REQUIRED WORK: Output all entries verbatim, dropping pictures.

[TASK INPUT Boundary: Start]

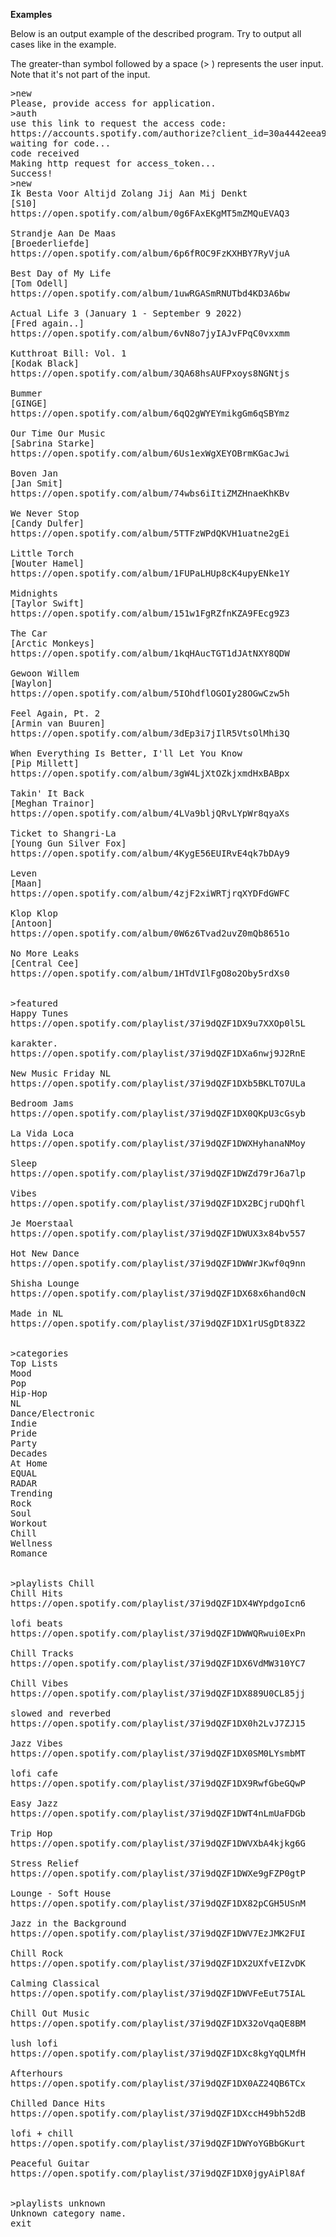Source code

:<b>Examples</b>

Below is an output example of the described program. Try to output all cases like in the example.

The greater-than symbol followed by a space (> ) represents the user input. Note that it's not part of the input.
<pre>
>new
Please, provide access for application.
>auth
use this link to request the access code:
https://accounts.spotify.com/authorize?client_id=30a4442eea954024b600f184843378ed&redirect_uri=http://localhost:8080&response_type=code
waiting for code...
code received
Making http request for access_token...
Success!
>new
Ik Besta Voor Altijd Zolang Jij Aan Mij Denkt
[S10]
https://open.spotify.com/album/0g6FAxEKgMT5mZMQuEVAQ3

Strandje Aan De Maas
[Broederliefde]
https://open.spotify.com/album/6p6fROC9FzKXHBY7RyVjuA

Best Day of My Life
[Tom Odell]
https://open.spotify.com/album/1uwRGASmRNUTbd4KD3A6bw

Actual Life 3 (January 1 - September 9 2022)
[Fred again..]
https://open.spotify.com/album/6vN8o7jyIAJvFPqC0vxxmm

Kutthroat Bill: Vol. 1
[Kodak Black]
https://open.spotify.com/album/3QA68hsAUFPxoys8NGNtjs

Bummer
[GINGE]
https://open.spotify.com/album/6qQ2gWYEYmikgGm6qSBYmz

Our Time Our Music
[Sabrina Starke]
https://open.spotify.com/album/6Us1exWgXEYOBrmKGacJwi

Boven Jan
[Jan Smit]
https://open.spotify.com/album/74wbs6iItiZMZHnaeKhKBv

We Never Stop
[Candy Dulfer]
https://open.spotify.com/album/5TTFzWPdQKVH1uatne2gEi

Little Torch
[Wouter Hamel]
https://open.spotify.com/album/1FUPaLHUp8cK4upyENke1Y

Midnights
[Taylor Swift]
https://open.spotify.com/album/151w1FgRZfnKZA9FEcg9Z3

The Car
[Arctic Monkeys]
https://open.spotify.com/album/1kqHAucTGT1dJAtNXY8QDW

Gewoon Willem
[Waylon]
https://open.spotify.com/album/5IOhdflOGOIy28OGwCzw5h

Feel Again, Pt. 2
[Armin van Buuren]
https://open.spotify.com/album/3dEp3i7jIlR5VtsOlMhi3Q

When Everything Is Better, I'll Let You Know
[Pip Millett]
https://open.spotify.com/album/3gW4LjXtOZkjxmdHxBABpx

Takin' It Back
[Meghan Trainor]
https://open.spotify.com/album/4LVa9bljQRvLYpWr8qyaXs

Ticket to Shangri-La
[Young Gun Silver Fox]
https://open.spotify.com/album/4KygE56EUIRvE4qk7bDAy9

Leven
[Maan]
https://open.spotify.com/album/4zjF2xiWRTjrqXYDFdGWFC

Klop Klop
[Antoon]
https://open.spotify.com/album/0W6z6Tvad2uvZ0mQb8651o

No More Leaks
[Central Cee]
https://open.spotify.com/album/1HTdVIlFgO8o2Oby5rdXs0


>featured
Happy Tunes
https://open.spotify.com/playlist/37i9dQZF1DX9u7XXOp0l5L

karakter.
https://open.spotify.com/playlist/37i9dQZF1DXa6nwj9J2RnE

New Music Friday NL
https://open.spotify.com/playlist/37i9dQZF1DXb5BKLTO7ULa

Bedroom Jams
https://open.spotify.com/playlist/37i9dQZF1DX0QKpU3cGsyb

La Vida Loca
https://open.spotify.com/playlist/37i9dQZF1DWXHyhanaNMoy

Sleep
https://open.spotify.com/playlist/37i9dQZF1DWZd79rJ6a7lp

Vibes
https://open.spotify.com/playlist/37i9dQZF1DX2BCjruDQhfl

Je Moerstaal
https://open.spotify.com/playlist/37i9dQZF1DWUX3x84bv557

Hot New Dance
https://open.spotify.com/playlist/37i9dQZF1DWWrJKwf0q9nn

Shisha Lounge
https://open.spotify.com/playlist/37i9dQZF1DX68x6hand0cN

Made in NL
https://open.spotify.com/playlist/37i9dQZF1DX1rUSgDt83Z2


>categories
Top Lists
Mood
Pop
Hip-Hop
NL
Dance/Electronic
Indie
Pride
Party
Decades
At Home
EQUAL
RADAR
Trending
Rock
Soul
Workout
Chill
Wellness
Romance


>playlists Chill
Chill Hits
https://open.spotify.com/playlist/37i9dQZF1DX4WYpdgoIcn6

lofi beats
https://open.spotify.com/playlist/37i9dQZF1DWWQRwui0ExPn

Chill Tracks
https://open.spotify.com/playlist/37i9dQZF1DX6VdMW310YC7

Chill Vibes
https://open.spotify.com/playlist/37i9dQZF1DX889U0CL85jj

slowed and reverbed
https://open.spotify.com/playlist/37i9dQZF1DX0h2LvJ7ZJ15

Jazz Vibes
https://open.spotify.com/playlist/37i9dQZF1DX0SM0LYsmbMT

lofi cafe
https://open.spotify.com/playlist/37i9dQZF1DX9RwfGbeGQwP

Easy Jazz
https://open.spotify.com/playlist/37i9dQZF1DWT4nLmUaFDGb

Trip Hop
https://open.spotify.com/playlist/37i9dQZF1DWVXbA4kjkg6G

Stress Relief
https://open.spotify.com/playlist/37i9dQZF1DWXe9gFZP0gtP

Lounge - Soft House
https://open.spotify.com/playlist/37i9dQZF1DX82pCGH5USnM

Jazz in the Background
https://open.spotify.com/playlist/37i9dQZF1DWV7EzJMK2FUI

Chill Rock
https://open.spotify.com/playlist/37i9dQZF1DX2UXfvEIZvDK

Calming Classical
https://open.spotify.com/playlist/37i9dQZF1DWVFeEut75IAL

Chill Out Music
https://open.spotify.com/playlist/37i9dQZF1DX32oVqaQE8BM

lush lofi
https://open.spotify.com/playlist/37i9dQZF1DXc8kgYqQLMfH

Afterhours
https://open.spotify.com/playlist/37i9dQZF1DX0AZ24QB6TCx

Chilled Dance Hits
https://open.spotify.com/playlist/37i9dQZF1DXccH49bh52dB

lofi + chill
https://open.spotify.com/playlist/37i9dQZF1DWYoYGBbGKurt

Peaceful Guitar
https://open.spotify.com/playlist/37i9dQZF1DX0jgyAiPl8Af


>playlists unknown
Unknown category name.
exit
</pre>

[TASK INPUT Boundary: End]

SOLUTION FOR THIS PROBLEM:
Source code

:<b>Examples</b>

Below is an output example of the described program. Try to output all cases like in the example.

The greater-than symbol followed by a space (> ) represents the user input. Note that it's not part of the input.
<pre>
>new
Please, provide access for application.
>auth
use this link to request the access code:
https://accounts.spotify.com/authorize?client_id=30a4442eea954024b600f184843378ed&redirect_uri=http://localhost:8080&response_type=code
waiting for code...
code received
Making http request for access_token...
Success!
>new
Ik Besta Voor Altijd Zolang Jij Aan Mij Denkt
[S10]
https://open.spotify.com/album/0g6FAxEKgMT5mZMQuEVAQ3

Strandje Aan De Maas
[Broederliefde]
https://open.spotify.com/album/6p6fROC9FzKXHBY7RyVjuA

Best Day of My Life
[Tom Odell]
https://open.spotify.com/album/1uwRGASmRNUTbd4KD3A6bw

Actual Life 3 (January 1 - September 9 2022)
[Fred again..]
https://open.spotify.com/album/6vN8o7jyIAJvFPqC0vxxmm

Kutthroat Bill: Vol. 1
[Kodak Black]
https://open.spotify.com/album/3QA68hsAUFPxoys8NGNtjs

Bummer
[GINGE]
https://open.spotify.com/album/6qQ2gWYEYmikgGm6qSBYmz

Our Time Our Music
[Sabrina Starke]
https://open.spotify.com/album/6Us1exWgXEYOBrmKGacJwi

Boven Jan
[Jan Smit]
https://open.spotify.com/album/74wbs6iItiZMZHnaeKhKBv

We Never Stop
[Candy Dulfer]
https://open.spotify.com/album/5TTFzWPdQKVH1uatne2gEi

Little Torch
[Wouter Hamel]
https://open.spotify.com/album/1FUPaLHUp8cK4upyENke1Y

Midnights
[Taylor Swift]
https://open.spotify.com/album/151w1FgRZfnKZA9FEcg9Z3

The Car
[Arctic Monkeys]
https://open.spotify.com/album/1kqHAucTGT1dJAtNXY8QDW

Gewoon Willem
[Waylon]
https://open.spotify.com/album/5IOhdflOGOIy28OGwCzw5h

Feel Again, Pt. 2
[Armin van Buuren]
https://open.spotify.com/album/3dEp3i7jIlR5VtsOlMhi3Q

When Everything Is Better, I'll Let You Know
[Pip Millett]
https://open.spotify.com/album/3gW4LjXtOZkjxmdHxBABpx

Takin' It Back
[Meghan Trainor]
https://open.spotify.com/album/4LVa9bljQRvLYpWr8qyaXs

Ticket to Shangri-La
[Young Gun Silver Fox]
https://open.spotify.com/album/4KygE56EUIRvE4qk7bDAy9

Leven
[Maan]
https://open.spotify.com/album/4zjF2xiWRTjrqXYDFdGWFC

Klop Klop
[Antoon]
https://open.spotify.com/album/0W6z6Tvad2uvZ0mQb8651o

No More Leaks
[Central Cee]
https://open.spotify.com/album/1HTdVIlFgO8o2Oby5rdXs0


>featured
Happy Tunes
https://open.spotify.com/playlist/37i9dQZF1DX9u7XXOp0l5L

karakter.
https://open.spotify.com/playlist/37i9dQZF1DXa6nwj9J2RnE

New Music Friday NL
https://open.spotify.com/playlist/37i9dQZF1DXb5BKLTO7ULa

Bedroom Jams
https://open.spotify.com/playlist/37i9dQZF1DX0QKpU3cGsyb

La Vida Loca
https://open.spotify.com/playlist/37i9dQZF1DWXHyhanaNMoy

Sleep
https://open.spotify.com/playlist/37i9dQZF1DWZd79rJ6a7lp

Vibes
https://open.spotify.com/playlist/37i9dQZF1DX2BCjruDQhfl

Je Moerstaal
https://open.spotify.com/playlist/37i9dQZF1DWUX3x84bv557

Hot New Dance
https://open.spotify.com/playlist/37i9dQZF1DWWrJKwf0q9nn

Shisha Lounge
https://open.spotify.com/playlist/37i9dQZF1DX68x6hand0cN

Made in NL
https://open.spotify.com/playlist/37i9dQZF1DX1rUSgDt83Z2


>categories
Top Lists
Mood
Pop
Hip-Hop
NL
Dance/Electronic
Indie
Pride
Party
Decades
At Home
EQUAL
RADAR
Trending
Rock
Soul
Workout
Chill
Wellness
Romance


>playlists Chill
Chill Hits
https://open.spotify.com/playlist/37i9dQZF1DX4WYpdgoIcn6

lofi beats
https://open.spotify.com/playlist/37i9dQZF1DWWQRwui0ExPn

Chill Tracks
https://open.spotify.com/playlist/37i9dQZF1DX6VdMW310YC7

Chill Vibes
https://open.spotify.com/playlist/37i9dQZF1DX889U0CL85jj

slowed and reverbed
https://open.spotify.com/playlist/37i9dQZF1DX0h2LvJ7ZJ15

Jazz Vibes
https://open.spotify.com/playlist/37i9dQZF1DX0SM0LYsmbMT

lofi cafe
https://open.spotify.com/playlist/37i9dQZF1DX9RwfGbeGQwP

Easy Jazz
https://open.spotify.com/playlist/37i9dQZF1DWT4nLmUaFDGb

Trip Hop
https://open.spotify.com/playlist/37i9dQZF1DWVXbA4kjkg6G

Stress Relief
https://open.spotify.com/playlist/37i9dQZF1DWXe9gFZP0gtP

Lounge - Soft House
https://open.spotify.com/playlist/37i9dQZF1DX82pCGH5USnM

Jazz in the Background
https://open.spotify.com/playlist/37i9dQZF1DWV7EzJMK2FUI

Chill Rock
https://open.spotify.com/playlist/37i9dQZF1DX2UXfvEIZvDK

Calming Classical
https://open.spotify.com/playlist/37i9dQZF1DWVFeEut75IAL

Chill Out Music
https://open.spotify.com/playlist/37i9dQZF1DX32oVqaQE8BM

lush lofi
https://open.spotify.com/playlist/37i9dQZF1DXc8kgYqQLMfH

Afterhours
https://open.spotify.com/playlist/37i9dQZF1DX0AZ24QB6TCx

Chilled Dance Hits
https://open.spotify.com/playlist/37i9dQZF1DXccH49bh52dB

lofi + chill
https://open.spotify.com/playlist/37i9dQZF1DWYoYGBbGKurt

Peaceful Guitar
https://open.spotify.com/playlist/37i9dQZF1DX0jgyAiPl8Af


>playlists unknown
Unknown category name.
exit
</pre>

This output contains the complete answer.